Un’altra differenza importante distingue la proposta di legge di Unione Popolare da quelle del centro-sinistra, che prevedono un sostegno temporaneo alle imprese che dovranno riconoscere aumenti delle remunerazioni ai propri dipendenti. Si tratta di un compromesso inaccettabile, che tende a ribaltare sulla fiscalità pubblica dei costi pienamente sopportabili dalle imprese, in particolare tenendo conto del modesto impatto del costo del lavoro sui prezzi finali dei prodotti. È la solita posizione di subordinazione agli intoccabili “interessi del mercato”, già vista all’opera in occasione dei rincari ingiustificati delle forniture energetiche, compensati con sostegni a carico dello Stato: i privati speculano e tutti noi paghiamo.

Da lavoro che divide, al lavoro che unisce
Non condividiamo l’idea che il salario minimo legale indebolirebbe la contrattazione. Al contrario, come dimostra l’esempio tedesco, la rafforzerebbe spingendo verso l’alto tutti i livelli d’inquadramento. La proposta di salario minimo a 10 euro lordi non è in contraddizione con la prosecuzione della lotta per l’introduzione di un vero reddito di cittadinanza, ritenendo anzi importante che le due battaglie procedano insieme per contrastare sfruttamento e ricattabilità del lavoro. Unione Popolare esprime la piena condivisione di quanto affermato dalla direttiva europea laddove ricorda come una legge sul salario minimo ridurrebbe le disuguaglianze, contrasterebbe le disparità di genere a causa della prevalenza femminile nelle fasce salariali più basse, porterebbe un beneficio all’economia sostenendo i consumi, contrasterebbe un modello economico e produttivo fondato su bassi salari, spingendo le imprese a investire in innovazione e ricerca. In particolare, in Italia, la battaglia per il salario minimo legale ha un forte valore politico, per contrastare la perversa tattica della destra, che, con una sequenza di provvedimenti, tende a isolare le varie categorie di lavoratori e lavoratrici (o aspiranti tali), mettendoli gli uni contro gli altri: garantiti contro precari, dipendenti contro autonomi, italiani contro stranieri, uomini contro donne e, in generale, occupati contro disoccupati.

Anche il centro-sinistra in piazza?
Reagendo all’emendamento soppressivo dei partiti al governo, i proponenti delle leggi per il salario minimo di 9 euro lordi, che sono state al momento respinte, sembrano intenzionati a promuovere una propria raccolta firme per una seconda legge di iniziativa popolare, che potrebbe essere avviata all’inizio dell’autunno. È infatti probabile che, in questo caso, la discussione in Parlamento non possa essere impedita.
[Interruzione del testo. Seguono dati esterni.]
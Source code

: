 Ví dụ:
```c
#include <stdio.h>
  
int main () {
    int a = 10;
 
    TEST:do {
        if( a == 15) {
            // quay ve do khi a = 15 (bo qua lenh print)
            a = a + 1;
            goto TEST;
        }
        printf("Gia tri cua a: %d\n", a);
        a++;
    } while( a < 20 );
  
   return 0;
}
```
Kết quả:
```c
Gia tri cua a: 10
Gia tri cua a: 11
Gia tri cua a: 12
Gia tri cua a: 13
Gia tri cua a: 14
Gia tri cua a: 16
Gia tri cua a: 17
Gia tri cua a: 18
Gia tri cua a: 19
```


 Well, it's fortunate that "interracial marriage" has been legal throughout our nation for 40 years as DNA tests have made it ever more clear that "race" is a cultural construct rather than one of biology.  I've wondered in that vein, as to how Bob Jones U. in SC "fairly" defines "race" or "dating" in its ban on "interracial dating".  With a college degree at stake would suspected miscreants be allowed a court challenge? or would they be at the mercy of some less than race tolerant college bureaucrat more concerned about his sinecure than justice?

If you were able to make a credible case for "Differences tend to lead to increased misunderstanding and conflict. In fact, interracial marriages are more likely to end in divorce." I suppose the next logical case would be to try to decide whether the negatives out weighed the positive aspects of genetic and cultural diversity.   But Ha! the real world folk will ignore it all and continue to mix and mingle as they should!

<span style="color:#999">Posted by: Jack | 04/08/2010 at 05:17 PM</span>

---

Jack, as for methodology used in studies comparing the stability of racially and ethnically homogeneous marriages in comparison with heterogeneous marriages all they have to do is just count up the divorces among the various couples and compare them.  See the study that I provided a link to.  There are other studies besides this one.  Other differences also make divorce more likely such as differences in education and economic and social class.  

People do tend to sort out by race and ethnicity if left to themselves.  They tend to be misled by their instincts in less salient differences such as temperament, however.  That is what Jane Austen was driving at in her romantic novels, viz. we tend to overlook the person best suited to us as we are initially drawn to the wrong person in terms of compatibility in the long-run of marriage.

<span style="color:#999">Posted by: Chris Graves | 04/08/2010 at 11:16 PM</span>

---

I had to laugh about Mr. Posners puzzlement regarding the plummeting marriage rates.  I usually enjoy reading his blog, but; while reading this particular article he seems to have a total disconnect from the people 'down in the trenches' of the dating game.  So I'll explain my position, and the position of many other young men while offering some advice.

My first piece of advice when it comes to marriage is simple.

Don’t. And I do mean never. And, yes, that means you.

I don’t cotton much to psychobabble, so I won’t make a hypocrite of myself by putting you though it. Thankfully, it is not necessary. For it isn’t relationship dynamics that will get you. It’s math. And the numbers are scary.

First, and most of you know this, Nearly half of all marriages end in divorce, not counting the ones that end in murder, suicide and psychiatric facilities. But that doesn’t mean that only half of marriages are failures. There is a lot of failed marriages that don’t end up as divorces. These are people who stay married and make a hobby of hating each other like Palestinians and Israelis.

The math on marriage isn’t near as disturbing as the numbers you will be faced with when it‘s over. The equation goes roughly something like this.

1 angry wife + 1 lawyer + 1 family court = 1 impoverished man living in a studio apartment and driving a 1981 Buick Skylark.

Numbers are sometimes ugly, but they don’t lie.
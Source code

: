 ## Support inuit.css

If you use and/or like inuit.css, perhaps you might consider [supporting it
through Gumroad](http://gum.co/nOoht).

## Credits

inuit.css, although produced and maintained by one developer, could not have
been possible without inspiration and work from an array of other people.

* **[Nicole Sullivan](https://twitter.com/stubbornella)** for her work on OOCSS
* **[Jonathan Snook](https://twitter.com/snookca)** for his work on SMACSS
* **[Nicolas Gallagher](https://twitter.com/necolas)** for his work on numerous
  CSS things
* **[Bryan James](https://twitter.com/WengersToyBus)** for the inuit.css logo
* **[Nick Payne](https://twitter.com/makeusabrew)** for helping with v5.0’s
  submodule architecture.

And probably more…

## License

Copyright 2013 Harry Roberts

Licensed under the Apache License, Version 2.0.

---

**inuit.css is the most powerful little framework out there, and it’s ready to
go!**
Naturalmente non ci si può opporre a questa eventualità, ma dobbiamo lavorare perché si possa attivare un confronto aperto, anziché una misera guerra di posizione, dannosa per gli interessi dei lavoratori. Le forze sindacali e i rappresentanti di tante categorie senza voce in capitolo dovranno avere occasione di esprimersi e, finalmente, di intervenire concretamente a contrastare diseguaglianze e condizioni di povertà non più accettabili.